Henry Ossawa Tanner Oil Painting 1894
Over the years, I’ve often filled my social media with rants about Thanksgiving and its misrepresentation of a joyful time of Pilgrims and Native Americans happily eating turkey and beautifully colored corn and pumpkin pie. I would sometimes include paintings or articles about the persecution of Native peoples. My favorite was to include statistics about the deaths in the turbulent times following (and preceding) the first Thanksgiving.
Sometimes I would point out that if there hadn’t been a smallpox outbreak amongst the Pokanoket brought to them via the Europeans, their leader, Oasamequin, wouldn’t have even had to make the alliance with the Pilgrims at all. In reality, he could have let them starve to death. All pretty gloomy stuff.
When Kip died in November of last year, I really thought about what he always said when I would post that sort of thing. He would point out how although it may be true, I could focus on something positive in the world, instead of always something negative, even if I thought I was “shedding light” on some of America’s darkest times.

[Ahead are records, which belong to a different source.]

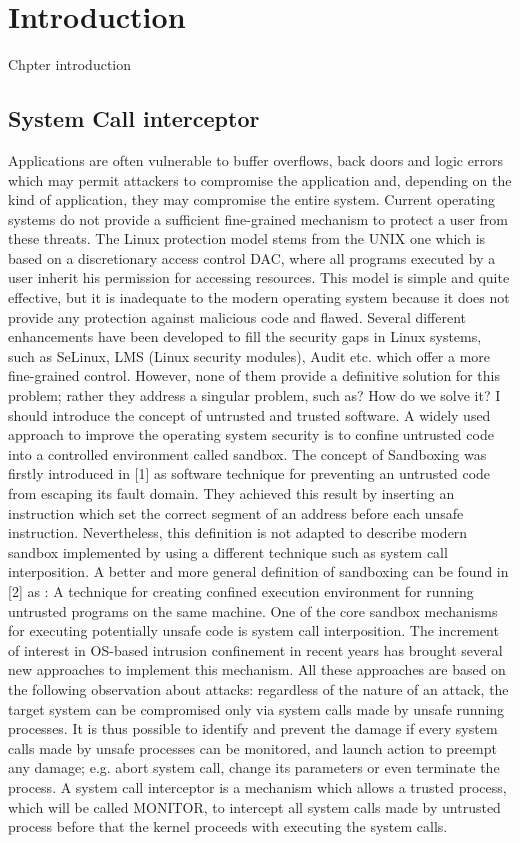 \chapter{Introduction}
Chpter introduction 

\section{System Call interceptor}
Applications are often vulnerable to buffer overflows, back doors and logic errors which may permit attackers to compromise the application and, depending on the kind of application, they may compromise the entire system. Current operating systems do not provide a sufficient fine-grained mechanism to protect a user from these threats.  The Linux protection model stems from the UNIX one which is based on a discretionary access control DAC, where all programs executed by a user inherit his permission for accessing resources. This model is simple and quite effective, but it is inadequate to the modern operating system because it does not provide any protection against malicious code and flawed.  Several different enhancements have been developed to fill the security gaps in Linux systems, such as SeLinux, LMS (Linux security modules), Audit etc. which offer a more fine-grained control.  However, none of them provide a definitive solution for this problem; rather they address a singular problem, such as? 
How do we solve it?
I should introduce the concept of untrusted and trusted software. 
A widely used approach to improve the operating system security is to confine untrusted code into a controlled environment called sandbox.  The concept of Sandboxing was firstly introduced in [1] as software technique for preventing an untrusted code from escaping its fault domain. They achieved this result by inserting an instruction which set the correct segment of an address before each unsafe instruction.  Nevertheless, this definition is not adapted to describe modern sandbox implemented by using a different technique such as system call interposition. A better and more general definition of sandboxing can be found in [2] as : 
A technique for creating confined execution environment for running untrusted programs on the same machine.
One of the core sandbox mechanisms for executing potentially unsafe code is system call interposition. The increment of interest in OS-based intrusion confinement in recent years has brought several new approaches to implement this mechanism.  All these approaches are based on the following observation about attacks: regardless of the nature of an attack, the target system can be compromised only via system calls made by unsafe running processes. It is thus possible to identify and prevent the damage if every system calls made by unsafe processes can be monitored, and launch action to preempt any damage; e.g. abort system call, change its parameters or even terminate the process.
 A system call interceptor is a mechanism which allows a trusted process, which will be called MONITOR, to intercept all system calls made by untrusted process before that the kernel proceeds with executing the system calls.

So last Thanksgiving I broke with tradition. I instead posted a painting by Camille Pissaro entitled The Crystal Palace. I wanted to “shed light” on a successful refugee who became the father of Impressionism. You can read what I wrote last year here: The Crystal Palace. So in an attempt to keep with the positivity, I have chosen the painting The Thankful Poor by Henry Ossawa Tanner to share with you today.

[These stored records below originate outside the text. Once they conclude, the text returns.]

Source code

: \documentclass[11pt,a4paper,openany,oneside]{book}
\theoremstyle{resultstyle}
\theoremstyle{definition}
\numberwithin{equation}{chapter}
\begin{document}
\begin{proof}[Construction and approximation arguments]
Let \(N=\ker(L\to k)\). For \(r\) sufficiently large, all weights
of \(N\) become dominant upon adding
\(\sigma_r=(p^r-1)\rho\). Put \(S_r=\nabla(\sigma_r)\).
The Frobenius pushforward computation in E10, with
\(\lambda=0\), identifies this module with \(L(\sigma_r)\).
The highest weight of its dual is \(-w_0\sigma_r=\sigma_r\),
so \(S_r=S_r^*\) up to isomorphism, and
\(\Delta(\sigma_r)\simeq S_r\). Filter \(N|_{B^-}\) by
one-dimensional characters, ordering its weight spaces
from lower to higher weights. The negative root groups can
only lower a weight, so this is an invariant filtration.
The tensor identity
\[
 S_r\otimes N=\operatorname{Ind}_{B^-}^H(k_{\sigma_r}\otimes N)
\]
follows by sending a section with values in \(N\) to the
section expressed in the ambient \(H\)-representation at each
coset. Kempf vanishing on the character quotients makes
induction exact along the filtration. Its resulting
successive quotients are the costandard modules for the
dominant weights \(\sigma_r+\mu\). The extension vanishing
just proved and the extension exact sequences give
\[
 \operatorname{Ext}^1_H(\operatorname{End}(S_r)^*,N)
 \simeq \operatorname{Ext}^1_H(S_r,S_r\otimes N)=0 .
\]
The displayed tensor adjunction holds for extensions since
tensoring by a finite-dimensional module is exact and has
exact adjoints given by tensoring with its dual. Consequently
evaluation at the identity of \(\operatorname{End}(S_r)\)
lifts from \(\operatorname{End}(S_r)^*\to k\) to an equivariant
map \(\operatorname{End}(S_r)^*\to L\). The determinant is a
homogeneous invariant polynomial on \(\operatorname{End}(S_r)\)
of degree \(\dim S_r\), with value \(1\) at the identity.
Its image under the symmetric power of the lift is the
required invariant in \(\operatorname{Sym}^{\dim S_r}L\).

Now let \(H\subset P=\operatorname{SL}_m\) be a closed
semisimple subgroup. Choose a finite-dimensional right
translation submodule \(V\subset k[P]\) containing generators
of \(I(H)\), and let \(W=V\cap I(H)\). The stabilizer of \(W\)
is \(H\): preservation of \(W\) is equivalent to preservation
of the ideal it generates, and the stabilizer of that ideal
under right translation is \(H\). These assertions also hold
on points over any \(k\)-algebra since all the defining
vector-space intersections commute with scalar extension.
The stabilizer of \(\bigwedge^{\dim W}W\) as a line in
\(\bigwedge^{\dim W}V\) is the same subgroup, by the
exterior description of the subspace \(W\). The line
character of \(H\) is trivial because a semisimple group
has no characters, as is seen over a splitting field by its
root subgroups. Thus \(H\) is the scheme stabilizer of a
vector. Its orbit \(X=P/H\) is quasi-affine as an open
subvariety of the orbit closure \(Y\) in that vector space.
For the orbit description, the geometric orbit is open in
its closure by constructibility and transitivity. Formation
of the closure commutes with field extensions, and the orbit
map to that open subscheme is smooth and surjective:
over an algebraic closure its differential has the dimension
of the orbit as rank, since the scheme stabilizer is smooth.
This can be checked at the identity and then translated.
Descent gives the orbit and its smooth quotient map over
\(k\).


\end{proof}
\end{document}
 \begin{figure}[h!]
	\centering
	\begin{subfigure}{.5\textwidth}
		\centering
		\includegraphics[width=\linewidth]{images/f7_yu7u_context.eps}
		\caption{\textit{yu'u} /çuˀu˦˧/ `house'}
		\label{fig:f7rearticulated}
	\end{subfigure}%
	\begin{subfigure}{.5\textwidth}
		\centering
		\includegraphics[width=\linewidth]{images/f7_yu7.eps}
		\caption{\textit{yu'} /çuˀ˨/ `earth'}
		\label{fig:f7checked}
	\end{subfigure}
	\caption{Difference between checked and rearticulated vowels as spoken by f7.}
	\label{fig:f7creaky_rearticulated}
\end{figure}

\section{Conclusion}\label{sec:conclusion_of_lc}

Henry Ossawa Tanner is generally considered a realist painter, although I find that is a bit of a misnomer. He did have highly realistic paintings, but he had others that were Impressionistic. He was a painter of portraits, landscapes, Biblical scenes, and is even sometimes categorized as a Mystic painter. He really has one of the most diverse libraries of work of any painter I’m aware of. In this particular work, you can plainly seen the influence of his teacher, the great Realist Thomas Eakins.
Henry’s father was a bishop of the African Methodist Episcopal Church. His mother was born a slave and escaped via the Underground Railroad. He grew up in Pittsburgh and became the first and most successful African-American student accepted into the Pennsylvania Academy of Fine Arts.
Although he was successful in the States, he didn’t find true freedom until he went to Europe. In Paris, he could live without the racism he endured during Reconstruction in a Southern leaning city. He was free to marry his Swedish-American opera singer bride.
In Europe he wasn’t a successful “colored” artist. There he was a highly acclaimed American artist. The color of his skin didn’t define his artwork, his talent did. He became the first African-American in history to have his works shown in a Paris Salon.
Henry O. Tanner went on to work for the Red Cross Public Information Department during World War I where he painted the front lines. In 1923 he became a knight of the Legion of Honor for his service.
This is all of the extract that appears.